━━━━━ Given data

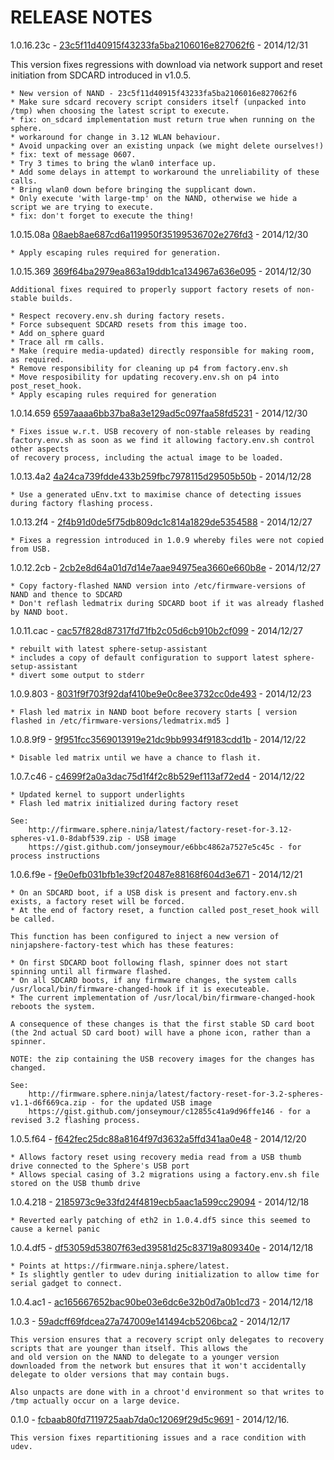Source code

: RELEASE NOTES
=============

1.0.16.23c - [23c5f11d40915f43233fa5ba2106016e827062f6](https://firmware.sphere.ninja/latest/nand-23c5f11d40915f43233fa5ba2106016e827062f6.tgz) - 2014/12/31

This version fixes regressions with download via network support and reset initiation from SDCARD introduced in v1.0.5.

    * New version of NAND - 23c5f11d40915f43233fa5ba2106016e827062f6
    * Make sure sdcard recovery script considers itself (unpacked into /tmp) when choosing the latest script to execute.
    * fix: on_sdcard implementation must return true when running on the sphere.
    * workaround for change in 3.12 WLAN behaviour.
    * Avoid unpacking over an existing unpack (we might delete ourselves!)
    * fix: text of message 0607.
    * Try 3 times to bring the wlan0 interface up.
    * Add some delays in attempt to workaround the unreliability of these calls.
    * Bring wlan0 down before bringing the supplicant down.
    * Only execute 'with large-tmp' on the NAND, otherwise we hide a script we are trying to execute.
    * fix: don't forget to execute the thing!

1.0.15.08a [08aeb8ae687cd6a119950f35199536702e276fd3](https://firmware.sphere.ninja/latest/nand-369f64ba2979ea863a19ddb1ca134967a636e095.tgz) - 2014/12/30

    * Apply escaping rules required for generation.

1.0.15.369 [369f64ba2979ea863a19ddb1ca134967a636e095](https://firmware.sphere.ninja/latest/nand-369f64ba2979ea863a19ddb1ca134967a636e095.tgz) - 2014/12/30

	Additional fixes required to properly support factory resets of non-stable builds.

    * Respect recovery.env.sh during factory resets.
    * Force subsequent SDCARD resets from this image too.
    * Add on_sphere guard
    * Trace all rm calls.
    * Make (require media-updated) directly responsible for making room, as required.
    * Remove responsibility for cleaning up p4 from factory.env.sh
    * Move resposibility for updating recovery.env.sh on p4 into post_reset_hook.
    * Apply escaping rules required for generation

1.0.14.659 [6597aaaa6bb37ba8a3e129ad5c097faa58fd5231](https://firmware.sphere.ninja/latest/nand-6597aaaa6bb37ba8a3e129ad5c097faa58fd5231.tgz) - 2014/12/30

	* Fixes issue w.r.t. USB recovery of non-stable releases by reading factory.env.sh as soon as we find it allowing factory.env.sh control other aspects
	of recovery process, including the actual image to be loaded.

1.0.13.4a2 [4a24ca739fdde433b259fbc7978115d29505b50b](https://firmware.sphere.ninja/latest/nand-4a24ca739fdde433b259fbc7978115d29505b50b.tgz) - 2014/12/28

	* Use a generated uEnv.txt to maximise chance of detecting issues during factory flashing process.

1.0.13.2f4 - [2f4b91d0de5f75db809dc1c814a1829de5354588](https://firmware.sphere.ninja/latest/nand-2f4b91d0de5f75db809dc1c814a1829de5354588.tgz) - 2014/12/27

	* Fixes a regression introduced in 1.0.9 whereby files were not copied from USB.

1.0.12.2cb - [2cb2e8d64a01d7d14e7aae94975ea3660e660b8e](https://firmware.sphere.ninja/latest/nand-2cb2e8d64a01d7d14e7aae94975ea3660e660b8e.tgz) - 2014/12/27

	* Copy factory-flashed NAND version into /etc/firmware-versions of NAND and thence to SDCARD
	* Don't reflash ledmatrix during SDCARD boot if it was already flashed by NAND boot.

1.0.11.cac - [cac57f828d87317fd71fb2c05d6cb910b2cf099](https://firmware.sphere.ninja/latest/nand-cac57f828d87317fd71fb2c05d6cb910b2cf099.tgz) - 2014/12/27

	* rebuilt with latest sphere-setup-assistant
	* includes a copy of default configuration to support latest sphere-setup-assistant
	* divert some output to stderr

1.0.9.803 - [8031f9f703f92daf410be9e0c8ee3732cc0de493](https://firmware.sphere.ninja/latest/nand-8031f9f703f92daf410be9e0c8ee3732cc0de493.tgz) - 2014/12/23

	* Flash led matrix in NAND boot before recovery starts [ version flashed in /etc/firmware-versions/ledmatrix.md5 ]

1.0.8.9f9 - [9f951fcc3569013919e21dc9bb9934f9183cdd1b](https://firmware.sphere.ninja/latest/nand-9f951fcc3569013919e21dc9bb9934f9183cdd1b.tgz) - 2014/12/22

	* Disable led matrix until we have a chance to flash it.

1.0.7.c46 - [c4699f2a0a3dac75d1f4f2c8b529ef113af72ed4](https://firmware.sphere.ninja/latest/nand-c4699f2a0a3dac75d1f4f2c8b529ef113af72ed4.tgz) - 2014/12/22

	* Updated kernel to support underlights
	* Flash led matrix initialized during factory reset

	See:
		http://firmware.sphere.ninja/latest/factory-reset-for-3.12-spheres-v1.0-8dabf539.zip - USB image
		https://gist.github.com/jonseymour/e6bbc4862a7527e5c45c - for process instructions


1.0.6.f9e - [f9e0efb031bfb1e39cf20487e88168f604d3e671](https://firmware.sphere.ninja/latest/nand-f9e0efb031bfb1e39cf20487e88168f604d3e671.tgz) - 2014/12/21

	* On an SDCARD boot, if a USB disk is present and factory.env.sh exists, a factory reset will be forced.
	* At the end of factory reset, a function called post_reset_hook will be called.

	This function has been configured to inject a new version of ninjapshere-factory-test which has these features:

	* On first SDCARD boot following flash, spinner does not start spinning until all firmware flashed.
	* On all SDCARD boots, if any firmware changes, the system calls /usr/local/bin/firmware-changed-hook if it is executeable.
	* The current implementation of /usr/local/bin/firmware-changed-hook reboots the system.

	A consequence of these changes is that the first stable SD card boot (the 2nd actual SD card boot) will have a phone icon, rather than a spinner.

	NOTE: the zip containing the USB recovery images for the changes has changed.

	See:
		http://firmware.sphere.ninja/latest/factory-reset-for-3.2-spheres-v1.1-d6f669ca.zip - for the updated USB image
		https://gist.github.com/jonseymour/c12855c41a9d96ffe146 - for a revised 3.2 flashing process.


1.0.5.f64 - [f642fec25dc88a8164f97d3632a5ffd341aa0e48](https://firmware.sphere.ninja/latest/nand-f642fec25dc88a8164f97d3632a5ffd341aa0e48.tgz) - 2014/12/20

	* Allows factory reset using recovery media read from a USB thumb drive connected to the Sphere's USB port
	* Allows special casing of 3.2 migrations using a factory.env.sh file stored on the USB thumb drive

1.0.4.218 - [2185973c9e33fd24f4819ecb5aac1a599cc29094](https://firmware.sphere.ninja/latest/nand-2185973c9e33fd24f4819ecb5aac1a599cc29094.tgz) - 2014/12/18

	* Reverted early patching of eth2 in 1.0.4.df5 since this seemed to cause a kernel panic

1.0.4.df5 - [df53059d53807f63ed39581d25c83719a809340e](https://firmware.sphere.ninja/latest/nand-df53059d53807f63ed39581d25c83719a809340e.tgz) - 2014/12/18

	* Points at https://firmware.ninja.sphere/latest.
    * Is slightly gentler to udev during initialization to allow time for serial gadget to connect.

1.0.4.ac1 - [ac165667652bac90be03e6dc6e32b0d7a0b1cd73](https://firmware.sphere.ninja/latest/nand-ac165667652bac90be03e6dc6e32b0d7a0b1cd73.tgz) - 2014/12/18

1.0.3 - [59adcff69fdcea27a747009e141494cb5206bca2](https://firmware.sphere.ninja/latest/nand-59adcff69fdcea27a747009e141494cb5206bca2.tgz) - 2014/12/17

	This version ensures that a recovery script only delegates to recovery scripts that are younger than itself. This allows the
	and old version on the NAND to delegate to a younger version downloaded from the network but ensures that it won't accidentally
	delegate to older versions that may contain bugs.

	Also unpacts are done with in a chroot'd environment so that writes to /tmp actually occur on a large device.

0.1.0 - [fcbaab80fd7119725aab7da0c12069f29d5c9691](https://firmware.sphere.ninja/latest/nand-fcbaab80fd7119725aab7da0c12069f29d5c9691.tgz) - 2014/12/16.


	This version fixes repartitioning issues and a race condition with udev.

━━━━━━━━━━

▶ **What you should do**:
Nothing but the lines from the one containing "Also unpacts are" to the last line of the listing above belongs in the answer; restate each word for word.

▶ **Answer space**:
	Also unpacts are done with in a chroot'd environment so that writes to /tmp actually occur on a large device.

0.1.0 - [fcbaab80fd7119725aab7da0c12069f29d5c9691](https://firmware.sphere.ninja/latest/nand-fcbaab80fd7119725aab7da0c12069f29d5c9691.tgz) - 2014/12/16.


	This version fixes repartitioning issues and a race condition with udev.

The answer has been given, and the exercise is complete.